- **EXERCISE BRIEF**: All lines of the entries with "interest" in them must be listed.
****************
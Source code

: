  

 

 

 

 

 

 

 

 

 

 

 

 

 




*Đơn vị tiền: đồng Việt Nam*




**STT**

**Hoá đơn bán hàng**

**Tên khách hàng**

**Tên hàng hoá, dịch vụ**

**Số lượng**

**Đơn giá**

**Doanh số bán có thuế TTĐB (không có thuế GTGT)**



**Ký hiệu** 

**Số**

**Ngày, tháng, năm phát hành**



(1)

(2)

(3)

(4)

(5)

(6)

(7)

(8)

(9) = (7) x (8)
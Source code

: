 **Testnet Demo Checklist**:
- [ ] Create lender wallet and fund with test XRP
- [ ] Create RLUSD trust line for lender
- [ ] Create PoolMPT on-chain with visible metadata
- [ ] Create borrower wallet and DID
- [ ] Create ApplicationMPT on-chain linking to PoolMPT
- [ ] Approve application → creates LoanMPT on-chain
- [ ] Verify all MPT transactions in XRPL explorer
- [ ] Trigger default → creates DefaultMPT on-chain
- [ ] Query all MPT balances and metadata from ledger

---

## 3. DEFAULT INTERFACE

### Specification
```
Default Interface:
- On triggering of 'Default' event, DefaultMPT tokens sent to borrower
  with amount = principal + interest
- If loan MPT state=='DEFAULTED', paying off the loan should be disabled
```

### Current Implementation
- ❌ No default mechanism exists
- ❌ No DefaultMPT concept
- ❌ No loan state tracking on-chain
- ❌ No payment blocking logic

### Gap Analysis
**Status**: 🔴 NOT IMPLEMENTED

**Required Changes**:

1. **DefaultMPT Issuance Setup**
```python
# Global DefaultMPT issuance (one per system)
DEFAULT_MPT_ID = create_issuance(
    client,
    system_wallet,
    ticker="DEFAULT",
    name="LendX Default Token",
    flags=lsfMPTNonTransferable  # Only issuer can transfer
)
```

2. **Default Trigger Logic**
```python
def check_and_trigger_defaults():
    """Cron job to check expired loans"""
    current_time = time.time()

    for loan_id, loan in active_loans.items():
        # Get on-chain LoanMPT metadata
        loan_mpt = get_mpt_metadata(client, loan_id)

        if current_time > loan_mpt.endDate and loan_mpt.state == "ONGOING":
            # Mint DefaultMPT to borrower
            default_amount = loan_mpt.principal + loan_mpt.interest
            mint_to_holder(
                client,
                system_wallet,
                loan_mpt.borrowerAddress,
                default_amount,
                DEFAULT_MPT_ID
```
****************
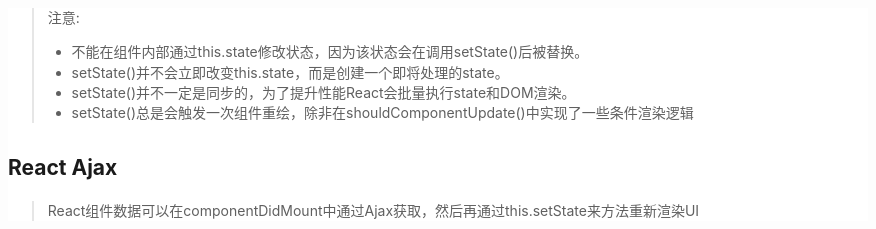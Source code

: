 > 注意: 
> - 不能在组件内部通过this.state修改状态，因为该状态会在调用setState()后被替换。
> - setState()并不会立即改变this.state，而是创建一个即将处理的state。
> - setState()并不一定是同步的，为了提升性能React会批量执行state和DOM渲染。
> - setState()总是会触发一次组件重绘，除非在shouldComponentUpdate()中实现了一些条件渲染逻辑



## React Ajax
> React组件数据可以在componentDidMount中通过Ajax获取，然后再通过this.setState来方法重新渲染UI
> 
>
****************
- **WRITTEN ANSWER**:
  with amount = principal + interest
            default_amount = loan_mpt.principal + loan_mpt.interest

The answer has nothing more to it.